Per quelli che non hanno il senso dell'umorismo, ci dispiace ma questo articolo non è presente sulla diabolica.
Vergogna wiki!


« Mein Führer, i saturniani stanno avanzando verso il quadrante Gamma, dobbiamo ritirarci verso una posizione più sicura. »
(Il Feldmaresciallo Isaac Asimov tenta di convincere Hitler a ripiegare.)
« NEIN NEIN NEIN NEIN NEIN NEIN! »
(Hitler esprime il suo disappunto.)
« È in questo nuovo momento storico che dobbiamo interrogarci sulla realtà del nazismo: siamo nazisti o siamo nabbi? »
(Antonio Zichichi su nuova ascesa di Adolf Hitler)
« I pianeti sono come le ciliegie, uno tira l'altro! »
(Adolf Hitler ospite alla Prova del Cuoco.)
« Avete due possibilità: o mi consegnate la nave, o mi consegnate la nave. »
(Il generale Heinz Guderian impone la resa al nemico.)


21-12-2012


Studiosi dell'Univeristà del Wyoming hanno interpretato le tavole Maya e portato alla luce una sconvolgente verità:


<<È determinato, è più cattivo che mai e vuole vendetta!
Dagli abissi della storia egli farà ritorno, a bordo di un tirannosauro-robot volante, per conquistare non più l'Europa, non più il mondo, ma l'intera galassia!>>

Preludio al preludio

I sinistri segnali premonitori del Suo ritorno che i governi mondiali si ostinavano ad ignorare. Ed ora è troppo tardi.

Gli scienziati sono da sempre un pericolo per la società. Specie quando vogliono giocare a fare Dio! Gli scritti Maya, infatti, rivelano che lo scienziato Isaac Asimov, nel tentativo di rendere la Kinder Brioss ancora più morbida, causerà un loop spaziotemporale che porterà Adolf Hitler dal momento in cui stava per suicidarsi fino al presente e con lui anche i suoi più fedeli servitori: George Bush, William Wallace, Isaac Newton, il duca di Wellington, San Tommaso d'Aquino, Barack Obama, Diego Armando Maradona e l'attuale governo di Israele.
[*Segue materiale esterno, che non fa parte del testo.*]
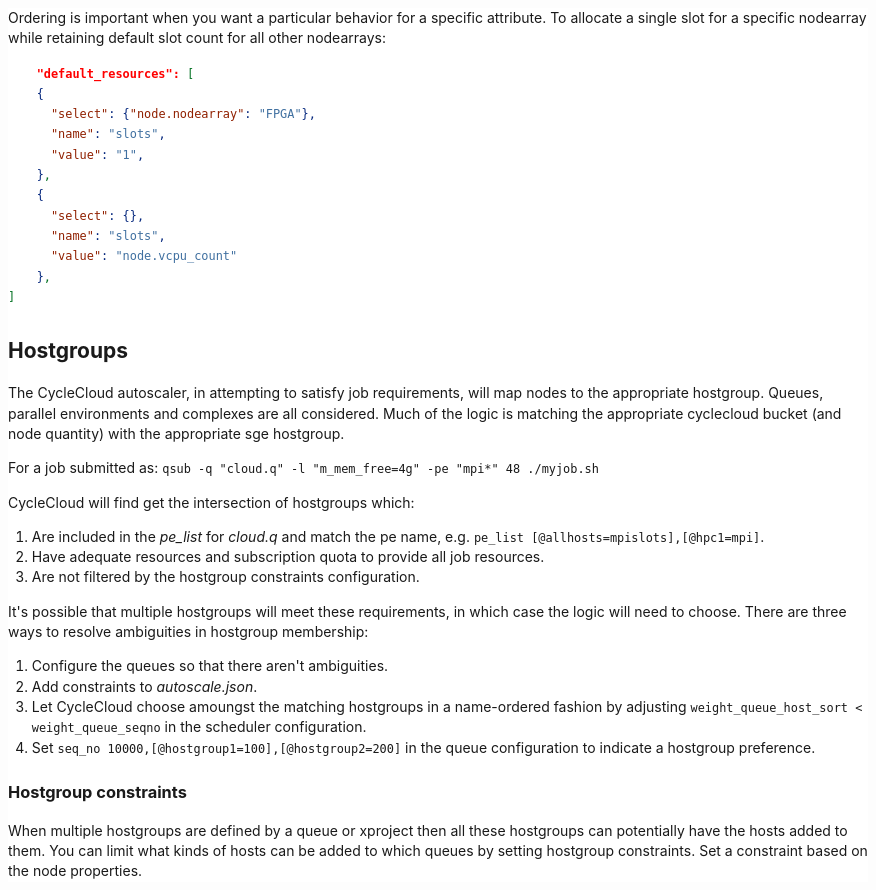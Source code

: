 Ordering is important when you want a particular behavior for a specific attribute. To allocate a single slot
for a specific nodearray while retaining default slot count for all other nodearrays:

```json
    "default_resources": [
    {
      "select": {"node.nodearray": "FPGA"},
      "name": "slots",
      "value": "1",
    },
    {
      "select": {},
      "name": "slots",
      "value": "node.vcpu_count"
    },
]
```

## Hostgroups

The CycleCloud autoscaler, in attempting to satisfy job requirements, will map nodes to
the appropriate hostgroup. Queues, parallel environments and complexes are all considered.
Much of the logic is matching the appropriate cyclecloud bucket (and node quantity) with
the appropriate sge hostgroup. 

For a job submitted as:
`qsub -q "cloud.q" -l "m_mem_free=4g" -pe "mpi*" 48 ./myjob.sh`

CycleCloud will find get the intersection of hostgroups which:

1. Are included in the _pe\_list_ for _cloud.q_ and match the pe name, e.g. `pe_list [@allhosts=mpislots],[@hpc1=mpi]`.
1. Have adequate resources and subscription quota to provide all job resources.
1. Are not filtered by the hostgroup constraints configuration.

It's possible that multiple hostgroups will meet these requirements, in which case
the logic will need to choose. There are three ways to resolve ambiguities in hostgroup
membership:

1. Configure the queues so that there aren't ambiguities. 
1. Add constraints to _autoscale.json_.
1. Let CycleCloud choose amoungst the matching hostgroups in a name-ordered fashion by adjusting `weight_queue_host_sort < weight_queue_seqno` in the scheduler configuration.
1. Set `seq_no 10000,[@hostgroup1=100],[@hostgroup2=200]` in the queue configuration to indicate a hostgroup preference.

### Hostgroup constraints

When multiple hostgroups are defined by a queue or xproject then all these hostgroups can potentially have
the hosts added to them. You can limit what kinds of hosts can be added to which queues by setting hostgroup
constraints. Set a constraint based on the node properties. 


[//]: # (Need to link to the scheduler README on Github)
Nonostante il colpo di fortuna che l'ha sottratto alla morte e gli ha restituito il suo fedele entourage, il Führer deve ancora riconquistare la sua piena potenza. Per farlo, compie una scalata alla McDonald S.p.A., con l'aiuto di Moody's, così da rimettere in piedi i suoi piani di sterminio. Con una differenza: stavolta si concentrerà su un'altra razza inferiore, il pollame. Più moralmente e gustosamente accettabile.
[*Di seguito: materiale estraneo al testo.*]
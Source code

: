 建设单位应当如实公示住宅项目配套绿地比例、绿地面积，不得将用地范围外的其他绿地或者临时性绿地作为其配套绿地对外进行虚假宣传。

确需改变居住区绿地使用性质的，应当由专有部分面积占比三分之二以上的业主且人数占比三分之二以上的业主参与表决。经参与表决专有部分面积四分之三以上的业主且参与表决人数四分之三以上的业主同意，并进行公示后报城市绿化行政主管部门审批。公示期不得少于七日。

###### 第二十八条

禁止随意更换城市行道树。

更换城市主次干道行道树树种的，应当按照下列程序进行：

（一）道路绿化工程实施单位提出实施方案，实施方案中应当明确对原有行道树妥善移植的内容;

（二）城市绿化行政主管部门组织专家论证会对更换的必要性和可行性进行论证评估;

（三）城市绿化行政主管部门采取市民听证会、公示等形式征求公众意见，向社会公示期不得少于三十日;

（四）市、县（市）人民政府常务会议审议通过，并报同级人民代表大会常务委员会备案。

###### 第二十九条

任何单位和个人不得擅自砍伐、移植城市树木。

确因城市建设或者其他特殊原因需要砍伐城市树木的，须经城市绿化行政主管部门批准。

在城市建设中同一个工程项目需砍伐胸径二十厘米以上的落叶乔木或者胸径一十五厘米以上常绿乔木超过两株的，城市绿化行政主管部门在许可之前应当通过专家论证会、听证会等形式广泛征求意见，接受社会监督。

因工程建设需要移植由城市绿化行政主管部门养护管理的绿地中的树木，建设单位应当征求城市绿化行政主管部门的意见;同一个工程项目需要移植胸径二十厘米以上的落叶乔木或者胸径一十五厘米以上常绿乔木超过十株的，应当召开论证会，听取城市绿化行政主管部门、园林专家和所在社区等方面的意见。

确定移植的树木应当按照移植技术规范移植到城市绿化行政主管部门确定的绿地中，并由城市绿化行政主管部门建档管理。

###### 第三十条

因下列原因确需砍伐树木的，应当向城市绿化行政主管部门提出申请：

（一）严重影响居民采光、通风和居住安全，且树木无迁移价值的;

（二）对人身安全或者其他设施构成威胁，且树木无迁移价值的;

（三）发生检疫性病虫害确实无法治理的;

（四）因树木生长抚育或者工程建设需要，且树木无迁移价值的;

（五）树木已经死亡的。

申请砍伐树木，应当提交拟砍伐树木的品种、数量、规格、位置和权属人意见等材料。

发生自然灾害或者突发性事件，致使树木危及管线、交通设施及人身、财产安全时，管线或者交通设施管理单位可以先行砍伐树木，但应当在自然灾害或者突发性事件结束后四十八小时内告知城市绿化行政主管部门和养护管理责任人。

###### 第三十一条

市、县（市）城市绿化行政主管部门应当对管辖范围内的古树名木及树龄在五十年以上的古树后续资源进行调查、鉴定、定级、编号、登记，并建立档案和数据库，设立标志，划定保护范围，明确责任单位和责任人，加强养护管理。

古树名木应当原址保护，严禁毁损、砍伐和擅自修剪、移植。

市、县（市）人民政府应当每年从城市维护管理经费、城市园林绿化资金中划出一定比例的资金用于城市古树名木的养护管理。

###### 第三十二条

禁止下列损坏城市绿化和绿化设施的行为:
Ma proprio come alcune delle sue manovre militari meglio riuscite, l'azione si rivela del tutto senza scopo né senso, anche se i suoi servitori continuano ad appoggiarla per non incorrere nelle sue ire mentre tramano qualcosa di più concreto, tipo l'assalto alla torre di Pisa.

Il piano

Il generale Friedrich Paulus dopo aver represso l'insurrezione dei crateri.

Dopo aver studiato un piano di battaglia, l'Oberkommando des Heeres (Alto comando dell'esercito), nella figura dei generali Barack Obama e San Tommaso d'Aquino, consiglia al Führer di occupare territori americani privi di difesa: la Luna. Hitler, temendo un complotto bolscevico, prima invia Maradona in avanscoperta, a bordo di un satellite. A causa di un'incomprensione (Hitler parla tedesco, Obama inglese, San Tommaso latino e Maradona napoletano) il satellite finisce su Marte con un atterraggio di fortuna. Così di fortuna che gli fa scoprire dei giacimenti di petrolio. Comunicata la notizia al quartier generale, Adolf Hitler decide di impossessarsi del petrolio marziano per mettere in atto il suo spaventoso piano di conquista della galassia.

La prima mossa di Hitler è utilizzare il petrolio direttamente su Marte per alimentare un'enorme struttura elettrica a forma di faccia: la sua faccia, che nei progetti iniziali doveva essere così grande da potersi vedere ad occhio nudo dagli abitanti della Terra i quali, spaventati, si sarebbero piegati al suo volere. Il feldmaresciallo Isaac Asimov gli aveva a lungo sconsigliato questa mossa, poiché a causa della distanza che ci separa da Marte la faccia non si sarebbe mai vista. Hitler lo accusò di disfattismo e lo destituì, sostituendolo con il famoso scienziato e condottiero scozzese William Wallace.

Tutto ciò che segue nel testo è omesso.